-- DATA IN THIS EXERCISE follows --
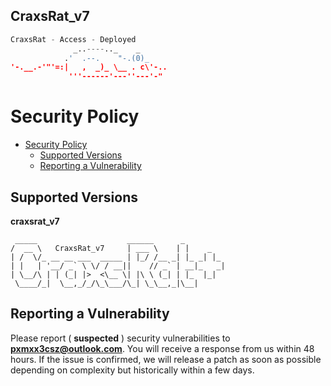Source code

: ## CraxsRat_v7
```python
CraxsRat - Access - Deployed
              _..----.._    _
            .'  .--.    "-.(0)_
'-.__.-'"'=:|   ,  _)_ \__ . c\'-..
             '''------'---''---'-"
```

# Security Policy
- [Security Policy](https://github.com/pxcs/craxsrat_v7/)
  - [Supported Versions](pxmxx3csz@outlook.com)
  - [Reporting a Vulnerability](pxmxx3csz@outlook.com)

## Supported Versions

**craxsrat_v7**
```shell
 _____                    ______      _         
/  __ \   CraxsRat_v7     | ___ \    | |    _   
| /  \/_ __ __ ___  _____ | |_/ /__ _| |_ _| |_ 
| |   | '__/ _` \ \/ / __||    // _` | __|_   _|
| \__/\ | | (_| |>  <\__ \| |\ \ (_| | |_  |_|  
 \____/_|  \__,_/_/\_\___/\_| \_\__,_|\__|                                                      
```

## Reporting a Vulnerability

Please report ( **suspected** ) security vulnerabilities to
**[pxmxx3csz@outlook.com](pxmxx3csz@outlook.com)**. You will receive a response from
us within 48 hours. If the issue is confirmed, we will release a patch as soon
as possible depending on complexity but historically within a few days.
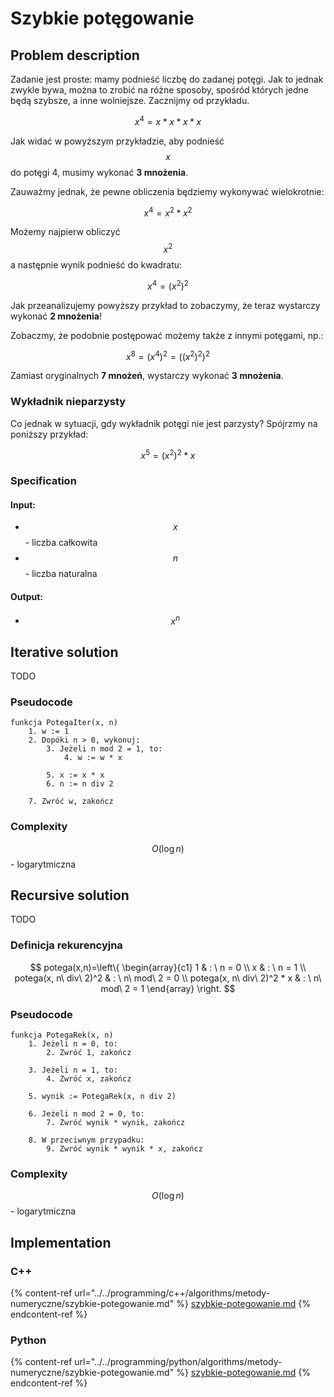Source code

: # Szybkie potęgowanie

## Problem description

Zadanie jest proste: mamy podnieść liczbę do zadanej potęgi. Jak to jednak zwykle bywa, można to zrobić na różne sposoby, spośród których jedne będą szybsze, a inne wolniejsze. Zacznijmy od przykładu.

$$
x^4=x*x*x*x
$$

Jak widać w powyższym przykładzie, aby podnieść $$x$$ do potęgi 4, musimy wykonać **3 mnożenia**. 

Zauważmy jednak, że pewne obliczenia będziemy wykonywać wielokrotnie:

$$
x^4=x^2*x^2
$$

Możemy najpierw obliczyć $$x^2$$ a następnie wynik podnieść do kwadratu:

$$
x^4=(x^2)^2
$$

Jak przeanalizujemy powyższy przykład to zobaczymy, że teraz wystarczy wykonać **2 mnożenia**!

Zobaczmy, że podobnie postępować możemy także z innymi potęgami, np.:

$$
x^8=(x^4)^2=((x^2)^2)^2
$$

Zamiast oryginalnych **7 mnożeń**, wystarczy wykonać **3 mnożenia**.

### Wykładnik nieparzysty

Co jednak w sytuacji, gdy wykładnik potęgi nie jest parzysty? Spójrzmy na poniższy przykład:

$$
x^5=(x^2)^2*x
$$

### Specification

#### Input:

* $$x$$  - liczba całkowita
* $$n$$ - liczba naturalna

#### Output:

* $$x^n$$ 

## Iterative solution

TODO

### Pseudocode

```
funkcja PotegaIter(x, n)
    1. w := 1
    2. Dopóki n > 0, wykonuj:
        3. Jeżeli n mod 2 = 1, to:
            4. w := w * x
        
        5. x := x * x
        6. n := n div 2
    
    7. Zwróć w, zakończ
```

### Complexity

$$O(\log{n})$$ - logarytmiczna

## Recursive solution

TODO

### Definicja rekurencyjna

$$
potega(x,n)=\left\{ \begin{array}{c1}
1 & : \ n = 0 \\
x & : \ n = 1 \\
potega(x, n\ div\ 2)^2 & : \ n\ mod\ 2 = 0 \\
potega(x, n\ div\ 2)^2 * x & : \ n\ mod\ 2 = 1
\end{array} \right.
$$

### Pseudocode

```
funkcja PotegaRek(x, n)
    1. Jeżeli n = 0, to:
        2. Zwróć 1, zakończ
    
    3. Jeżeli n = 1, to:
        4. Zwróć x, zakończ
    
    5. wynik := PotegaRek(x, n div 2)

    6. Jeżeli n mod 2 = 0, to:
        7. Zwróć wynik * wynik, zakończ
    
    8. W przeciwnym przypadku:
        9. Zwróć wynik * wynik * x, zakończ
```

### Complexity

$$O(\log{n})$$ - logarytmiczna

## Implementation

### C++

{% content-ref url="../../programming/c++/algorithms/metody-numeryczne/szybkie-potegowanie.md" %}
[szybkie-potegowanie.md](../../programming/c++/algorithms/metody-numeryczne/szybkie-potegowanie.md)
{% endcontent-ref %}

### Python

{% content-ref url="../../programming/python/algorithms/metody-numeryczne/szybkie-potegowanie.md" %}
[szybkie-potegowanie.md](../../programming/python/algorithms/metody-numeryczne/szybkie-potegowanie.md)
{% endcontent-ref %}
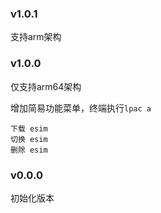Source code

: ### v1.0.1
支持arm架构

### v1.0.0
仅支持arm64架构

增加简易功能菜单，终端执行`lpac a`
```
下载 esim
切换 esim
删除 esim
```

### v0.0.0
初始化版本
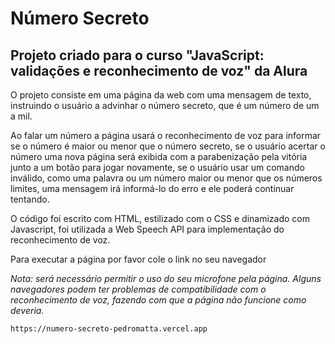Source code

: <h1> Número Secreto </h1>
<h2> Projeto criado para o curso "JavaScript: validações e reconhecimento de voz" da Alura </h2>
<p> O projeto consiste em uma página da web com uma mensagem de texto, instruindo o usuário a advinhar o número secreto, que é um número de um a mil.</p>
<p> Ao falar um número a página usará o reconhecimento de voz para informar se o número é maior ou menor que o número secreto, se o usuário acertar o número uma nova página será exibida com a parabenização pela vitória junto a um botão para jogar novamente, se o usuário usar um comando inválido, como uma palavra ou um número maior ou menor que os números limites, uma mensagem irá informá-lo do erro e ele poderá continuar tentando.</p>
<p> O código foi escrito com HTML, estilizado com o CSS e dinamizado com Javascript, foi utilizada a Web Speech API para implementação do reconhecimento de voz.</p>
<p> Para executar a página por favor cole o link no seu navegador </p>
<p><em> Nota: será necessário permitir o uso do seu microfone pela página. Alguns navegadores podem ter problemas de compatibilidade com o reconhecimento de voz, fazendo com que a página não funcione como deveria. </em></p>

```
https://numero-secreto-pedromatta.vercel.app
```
-- DATA IN THIS EXERCISE concluded --
EXERCISE: Leave the pictures out and repeat exactly the lines from the beginning of the records to the line bearing "- [Reporting a", both ends counted.

THE ANSWER:
Source code

: ## CraxsRat_v7
```python
CraxsRat - Access - Deployed
              _..----.._    _
            .'  .--.    "-.(0)_
'-.__.-'"'=:|   ,  _)_ \__ . c\'-..
             '''------'---''---'-"
```

# Security Policy
- [Security Policy](https://github.com/pxcs/craxsrat_v7/)
  - [Supported Versions](pxmxx3csz@outlook.com)
  - [Reporting a Vulnerability](pxmxx3csz@outlook.com)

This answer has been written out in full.